From Rio to Wuppertal
The main reason why I have made the shift from Brazil to Germany is freedom. Especially the freedom of movement- walking on the streets safely. But it is not that I have lost touch with my home country, rather the opposite. It determines me very much and allows me to bring the positive aspects of Brazil to my everyday life, wherever that is (at the moment to Wuppertal).
Reading time: 3 minutes
Content Warning: This story contains mentions of sexual assault and violence that can be upsetting for some readers.
I came to Germany for one main reason: freedom. Life has value here; it counts—not like in Brazil, where in 2017 alone, 63.880 people died because of crime. In Germany, it seems like there is more value to life. You are not killed here because of the shoes you are wearing; rather the opposite.
For example, there is a homeless person I pass by on my way to work in Wuppertal (Germany), to whom I always give a bit of money. The other day I didn’t have cash with me, and said: “Sorry, today I don’t have anything with me.”. A moment later, the man ran after me and wanted to give me all the money that he had collected that day. He thought I was the one needing money that day.
I am from a working-class neighborhood in Rio, and as a child, I never imagined leaving Brazil. I am very close with my mother, my home and my neighborhood. Yet, when I was around 19, I went to a Ballet School. This confirmed for my neighbors what they already suspected: I was gay (although in my view I fall in love with people, no matter the gender). At that time, I lived alone with my mother in a house. One morning, someone tried to break in. He said he wanted “the most valuable thing from the house”: he wanted to rape me.
My mother screamed. She saw the neighbors passively watching so she screamed their names until they felt guilty and came to help. The intruder pretended he was just drunk and started to leave, but when the neighbors left, he turned around, looked at me, and said: “I’ll come back and get you.”
My world was falling apart. I was scared to walk anywhere. This went on for several months, until one day, a very dodgy character from our neighborhood took a liking to me. When I told this man about the intruder, he said: “Don’t worry, I will take care of it.” I did not understand. A few days later, he came with a car and killed my attacker, during the day, in front of everyone. Yet, I still felt I needed to escape.
During this time, I learned about “Ausdruckstanz” in Germany.
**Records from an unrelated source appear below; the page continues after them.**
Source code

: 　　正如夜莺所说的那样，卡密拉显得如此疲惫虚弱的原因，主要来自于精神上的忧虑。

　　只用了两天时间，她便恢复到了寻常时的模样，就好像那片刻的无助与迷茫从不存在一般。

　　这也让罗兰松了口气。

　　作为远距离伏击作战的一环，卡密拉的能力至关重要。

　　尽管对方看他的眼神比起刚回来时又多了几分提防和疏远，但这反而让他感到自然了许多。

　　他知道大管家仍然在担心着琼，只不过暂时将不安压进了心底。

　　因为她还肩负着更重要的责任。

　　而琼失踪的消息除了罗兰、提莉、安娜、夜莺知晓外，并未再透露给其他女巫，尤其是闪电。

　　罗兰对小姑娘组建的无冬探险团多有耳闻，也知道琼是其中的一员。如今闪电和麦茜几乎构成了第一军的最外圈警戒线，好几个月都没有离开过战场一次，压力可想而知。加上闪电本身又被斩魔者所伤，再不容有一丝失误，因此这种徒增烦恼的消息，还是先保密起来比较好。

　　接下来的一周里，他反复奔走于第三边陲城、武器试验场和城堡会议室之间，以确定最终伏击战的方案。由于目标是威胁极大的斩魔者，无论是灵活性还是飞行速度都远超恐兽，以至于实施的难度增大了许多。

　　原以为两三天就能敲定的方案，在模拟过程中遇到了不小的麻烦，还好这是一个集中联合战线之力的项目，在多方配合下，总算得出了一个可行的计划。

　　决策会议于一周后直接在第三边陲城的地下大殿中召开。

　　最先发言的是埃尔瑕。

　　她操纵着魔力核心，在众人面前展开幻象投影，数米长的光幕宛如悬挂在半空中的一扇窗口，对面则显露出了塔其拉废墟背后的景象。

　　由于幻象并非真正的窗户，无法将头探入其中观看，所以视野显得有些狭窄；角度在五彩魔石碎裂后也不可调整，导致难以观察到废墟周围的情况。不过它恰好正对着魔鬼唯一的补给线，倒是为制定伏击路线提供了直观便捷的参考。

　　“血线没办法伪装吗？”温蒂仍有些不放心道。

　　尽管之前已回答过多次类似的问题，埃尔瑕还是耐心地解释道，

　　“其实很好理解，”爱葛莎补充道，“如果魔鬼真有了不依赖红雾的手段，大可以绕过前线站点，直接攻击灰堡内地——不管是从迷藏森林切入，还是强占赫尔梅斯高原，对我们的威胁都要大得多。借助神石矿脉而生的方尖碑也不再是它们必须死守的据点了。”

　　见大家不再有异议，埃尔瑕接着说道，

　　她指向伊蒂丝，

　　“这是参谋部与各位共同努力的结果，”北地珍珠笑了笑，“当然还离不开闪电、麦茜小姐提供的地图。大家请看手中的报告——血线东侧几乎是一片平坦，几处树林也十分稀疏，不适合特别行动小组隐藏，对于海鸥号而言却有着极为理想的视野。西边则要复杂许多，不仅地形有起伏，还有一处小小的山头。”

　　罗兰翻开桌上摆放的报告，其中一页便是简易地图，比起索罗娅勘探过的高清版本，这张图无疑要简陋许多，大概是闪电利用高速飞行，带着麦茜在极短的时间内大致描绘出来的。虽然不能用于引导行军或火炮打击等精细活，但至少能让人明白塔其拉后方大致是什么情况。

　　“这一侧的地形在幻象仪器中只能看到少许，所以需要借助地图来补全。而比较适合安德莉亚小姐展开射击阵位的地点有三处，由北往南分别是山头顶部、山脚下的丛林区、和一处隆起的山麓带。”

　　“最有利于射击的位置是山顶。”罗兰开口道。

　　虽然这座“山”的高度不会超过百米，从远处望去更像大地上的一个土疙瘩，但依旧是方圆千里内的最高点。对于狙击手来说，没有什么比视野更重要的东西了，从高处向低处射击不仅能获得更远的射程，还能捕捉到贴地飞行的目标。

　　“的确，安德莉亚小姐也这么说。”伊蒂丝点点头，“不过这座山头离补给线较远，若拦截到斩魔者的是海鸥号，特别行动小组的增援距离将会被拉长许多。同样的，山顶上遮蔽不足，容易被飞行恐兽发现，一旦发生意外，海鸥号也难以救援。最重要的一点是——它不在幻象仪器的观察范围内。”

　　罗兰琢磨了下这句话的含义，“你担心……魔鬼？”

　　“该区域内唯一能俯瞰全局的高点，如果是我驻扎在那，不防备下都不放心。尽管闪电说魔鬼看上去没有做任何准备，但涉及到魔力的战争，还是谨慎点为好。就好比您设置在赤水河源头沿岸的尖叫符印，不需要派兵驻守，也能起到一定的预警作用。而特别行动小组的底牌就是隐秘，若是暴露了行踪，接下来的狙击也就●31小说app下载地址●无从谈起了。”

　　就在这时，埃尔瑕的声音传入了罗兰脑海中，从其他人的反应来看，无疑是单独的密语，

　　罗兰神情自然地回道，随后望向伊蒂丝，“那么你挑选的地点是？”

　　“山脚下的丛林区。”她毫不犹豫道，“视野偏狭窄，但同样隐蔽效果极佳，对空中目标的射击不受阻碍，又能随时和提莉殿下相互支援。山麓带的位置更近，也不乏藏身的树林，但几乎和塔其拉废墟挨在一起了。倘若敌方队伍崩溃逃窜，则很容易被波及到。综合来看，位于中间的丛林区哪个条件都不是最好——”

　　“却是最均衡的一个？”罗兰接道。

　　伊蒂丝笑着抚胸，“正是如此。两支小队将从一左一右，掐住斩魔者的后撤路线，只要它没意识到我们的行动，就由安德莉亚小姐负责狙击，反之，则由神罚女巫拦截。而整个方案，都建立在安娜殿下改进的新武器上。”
I attended a workshop with two German dancers. They told me that I had true potential, and I should go to Germany to learn Ausdruckstanz. Two years later, when I was 27, I moved to Germany, to learn contemporary dance and experience a “freer life”. I have found in Germany a place where individual lives are valued, and where I feel safe—worlds away from my childhood in Rio.
But, I have not “left” Rio for good. I keep the tie to my home country, visiting frequently, and staying updated about politics there. Although progress is slow, I have hope that Brazil is improving. People have had enough of government corruption and injustice. Furthermore, Rio lives within me, in my dance and art. For me, dance and art are an expression of freedom: a means for people to transcend politics and oppression whether in Brazil or Germany.